Im "Liechtensteiner Volksblatt" wird die Bedeutung der katholischen Kirche bzw. der katholischen Soziallehre für das Wirtschaftsleben herausgestrichen (II)


Leitartikel im "Liechtensteiner Volksblatt" (Teil 2), gez. Rg. [1]

1.2.1944

Was haben Kirche u. Wirtschaft miteinander zu tun?

II.

Und nun die zweite Frage:

Was tut die Kirche auf dem wirtschaftlich-sozialen Weg?

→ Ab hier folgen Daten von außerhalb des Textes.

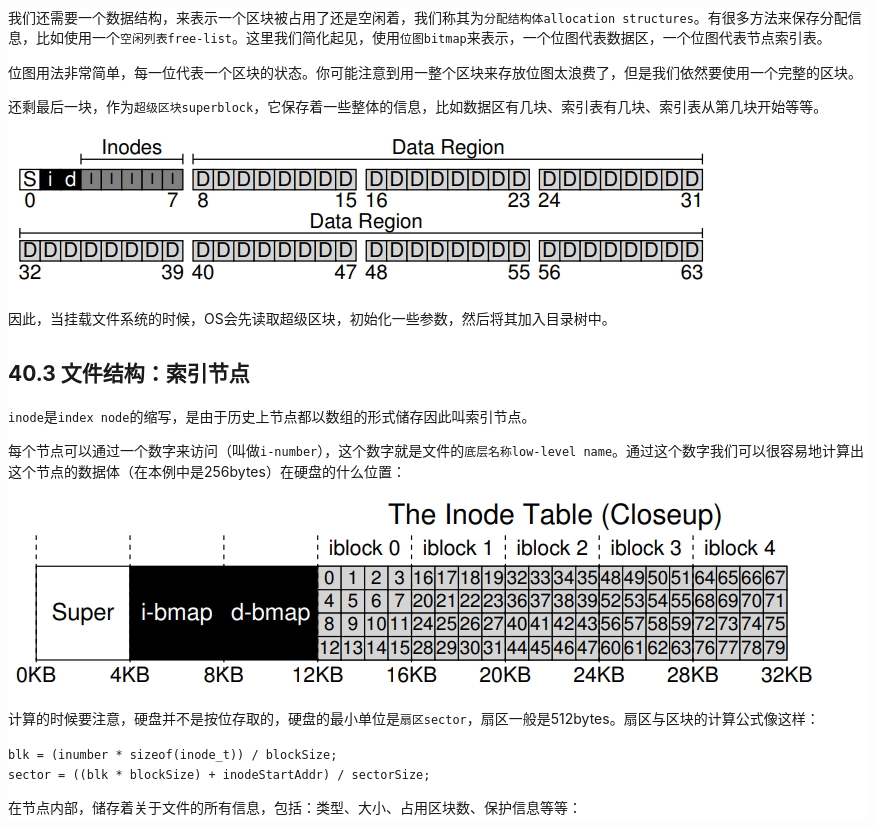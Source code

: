 我们还需要一个数据结构，来表示一个区块被占用了还是空闲着，我们称其为`分配结构体allocation structures`。有很多方法来保存分配信息，比如使用一个`空闲列表free-list`。这里我们简化起见，使用`位图bitmap`来表示，一个位图代表数据区，一个位图代表节点索引表。

位图用法非常简单，每一位代表一个区块的状态。你可能注意到用一整个区块来存放位图太浪费了，但是我们依然要使用一个完整的区块。

还剩最后一块，作为`超级区块superblock`，它保存着一些整体的信息，比如数据区有几块、索引表有几块、索引表从第几块开始等等。

![Figure 40.1.3](/static/blog/2019-09-03-Fig-40-1-3.png)

因此，当挂载文件系统的时候，OS会先读取超级区块，初始化一些参数，然后将其加入目录树中。

## 40.3 文件结构：索引节点

`inode`是`index node`的缩写，是由于历史上节点都以数组的形式储存因此叫索引节点。

每个节点可以通过一个数字来访问（叫做`i-number`），这个数字就是文件的`底层名称low-level name`。通过这个数字我们可以很容易地计算出这个节点的数据体（在本例中是256bytes）在硬盘的什么位置：

![Figure 40.1.4](/static/blog/2019-09-03-Fig-40-1-4.png)

计算的时候要注意，硬盘并不是按位存取的，硬盘的最小单位是`扇区sector`，扇区一般是512bytes。扇区与区块的计算公式像这样：

```text
blk = (inumber * sizeof(inode_t)) / blockSize;
sector = ((blk * blockSize) + inodeStartAddr) / sectorSize;
```

在节点内部，储存着关于文件的所有信息，包括：类型、大小、占用区块数、保护信息等等：
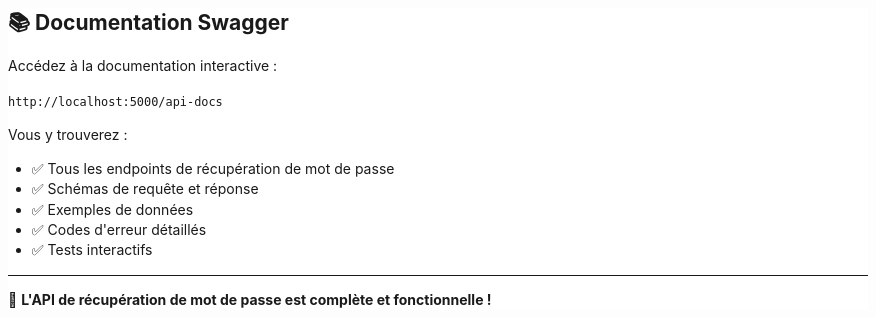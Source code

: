 
## 📚 Documentation Swagger

Accédez à la documentation interactive :
```
http://localhost:5000/api-docs
```

Vous y trouverez :
- ✅ Tous les endpoints de récupération de mot de passe
- ✅ Schémas de requête et réponse
- ✅ Exemples de données
- ✅ Codes d'erreur détaillés
- ✅ Tests interactifs

---

🎉 **L'API de récupération de mot de passe est complète et fonctionnelle !**
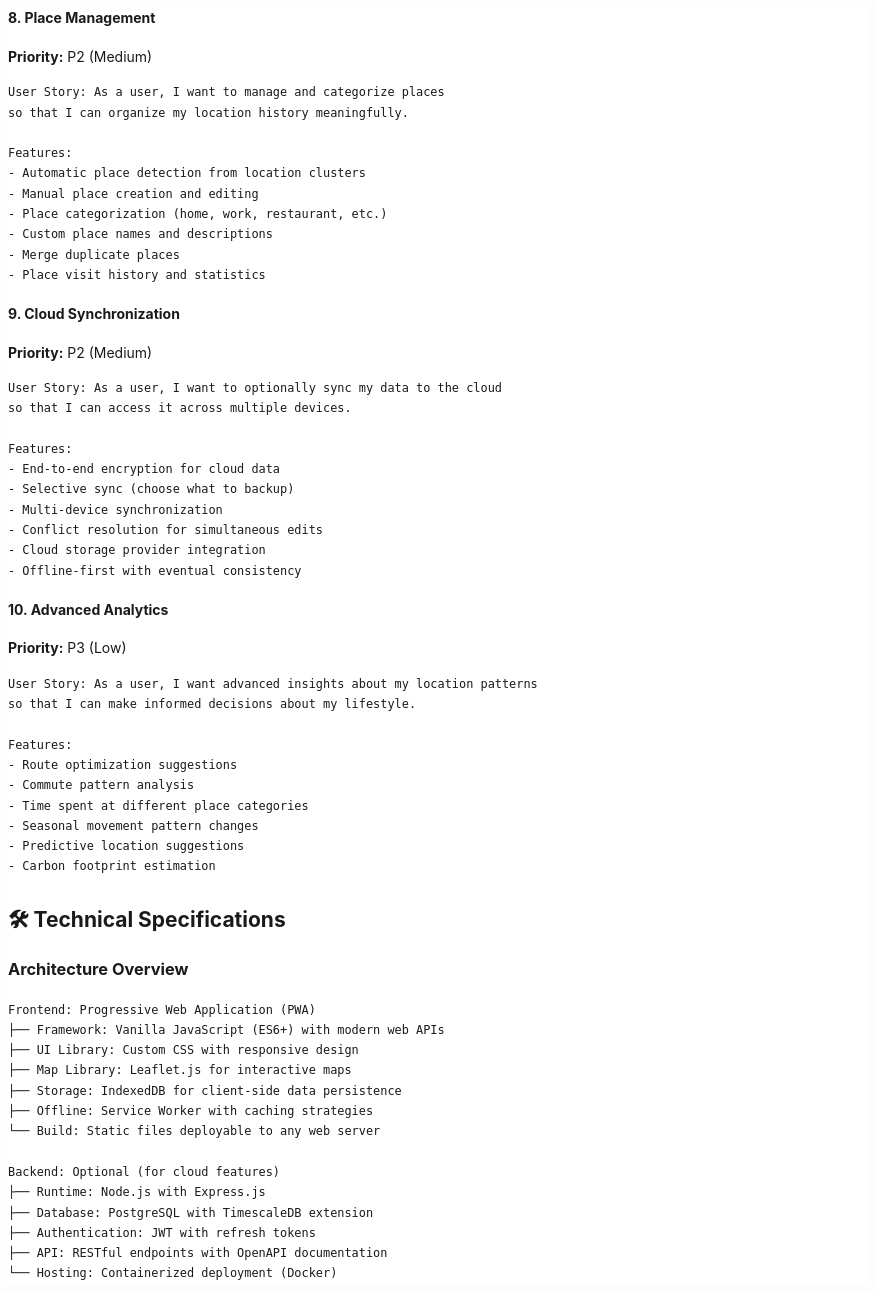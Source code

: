 #### 8. Place Management
**Priority:** P2 (Medium)
```
User Story: As a user, I want to manage and categorize places 
so that I can organize my location history meaningfully.

Features:
- Automatic place detection from location clusters
- Manual place creation and editing
- Place categorization (home, work, restaurant, etc.)
- Custom place names and descriptions
- Merge duplicate places
- Place visit history and statistics
```

#### 9. Cloud Synchronization
**Priority:** P2 (Medium)
```
User Story: As a user, I want to optionally sync my data to the cloud 
so that I can access it across multiple devices.

Features:
- End-to-end encryption for cloud data
- Selective sync (choose what to backup)
- Multi-device synchronization
- Conflict resolution for simultaneous edits
- Cloud storage provider integration
- Offline-first with eventual consistency
```

#### 10. Advanced Analytics
**Priority:** P3 (Low)
```
User Story: As a user, I want advanced insights about my location patterns 
so that I can make informed decisions about my lifestyle.

Features:
- Route optimization suggestions
- Commute pattern analysis
- Time spent at different place categories
- Seasonal movement pattern changes
- Predictive location suggestions
- Carbon footprint estimation
```

## 🛠 Technical Specifications

### Architecture Overview
```
Frontend: Progressive Web Application (PWA)
├── Framework: Vanilla JavaScript (ES6+) with modern web APIs
├── UI Library: Custom CSS with responsive design
├── Map Library: Leaflet.js for interactive maps
├── Storage: IndexedDB for client-side data persistence
├── Offline: Service Worker with caching strategies
└── Build: Static files deployable to any web server

Backend: Optional (for cloud features)
├── Runtime: Node.js with Express.js
├── Database: PostgreSQL with TimescaleDB extension
├── Authentication: JWT with refresh tokens
├── API: RESTful endpoints with OpenAPI documentation
└── Hosting: Containerized deployment (Docker)
```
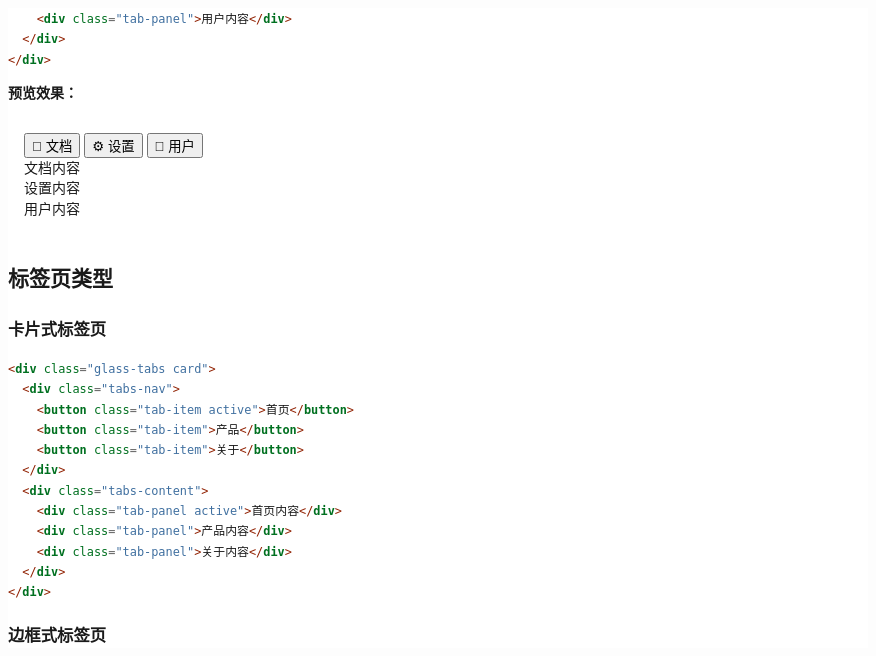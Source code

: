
 ```html
    <div class="tab-panel">用户内容</div>
  </div>
</div>
```

**预览效果：**
<div style="padding: 16px; background: rgba(255,255,255,0.05); border-radius: 8px; margin: 12px 0;">
  <div class="glass-tabs">
    <div class="tabs-nav">
      <button class="tab-item active">
        <span class="tab-icon">📄</span>
        文档
      </button>
      <button class="tab-item">
        <span class="tab-icon">⚙️</span>
        设置
      </button>
      <button class="tab-item">
        <span class="tab-icon">👤</span>
        用户
      </button>
    </div>
    <div class="tabs-content">
      <div class="tab-panel active">文档内容</div>
      <div class="tab-panel">设置内容</div>
      <div class="tab-panel">用户内容</div>
    </div>
  </div>
</div>

## 标签页类型

### 卡片式标签页

```html
<div class="glass-tabs card">
  <div class="tabs-nav">
    <button class="tab-item active">首页</button>
    <button class="tab-item">产品</button>
    <button class="tab-item">关于</button>
  </div>
  <div class="tabs-content">
    <div class="tab-panel active">首页内容</div>
    <div class="tab-panel">产品内容</div>
    <div class="tab-panel">关于内容</div>
  </div>
</div>
```

### 边框式标签页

"Die Fürsorge der Kirche geht nicht so in der Pflege des geistigen Lebens auf, dass sie darüber die Anliegen des irdischen Lebens vergässe. Sie ist vielmehr, dem werktätigen Volk gegenüber in besonderer Weise, vom eifrigen Streben erfüllt, die Not des Lebens auch nach der materiellen Seite zu lindern und zu besseren Verhältnissen zu erheben. Schon durch die Anleitung zur Sittlichkeit u. Tugend befördert sie zugleich das materielle Wohl. Denn ein geregeltes christliches Leben hat stets seinen Anteil an der Herbeiführung irdischer Wohlfahrt: Es macht Gott, welcher Urquell und Spender aller Wohlfahrt ist, dem Menschen geneigt, und es drängt zwei Feinde zurück, welche allzu häufig mitten im Überfluss die Ursache bitteren Elendes sind, die ungezügelte Habgier und die Genusssucht, es würzt ein bescheidenes irdisches Los mit dem Glück der Zufriedenheit, spendet in der Sparsamkeit Ersatz für abgehende Glücksgüter und bewahrt vor Leichtsinn und Laster, wodurch auch der ansehnlichste Wohlstand oft schnell zugrunde gerichtet wird." Leo XIII.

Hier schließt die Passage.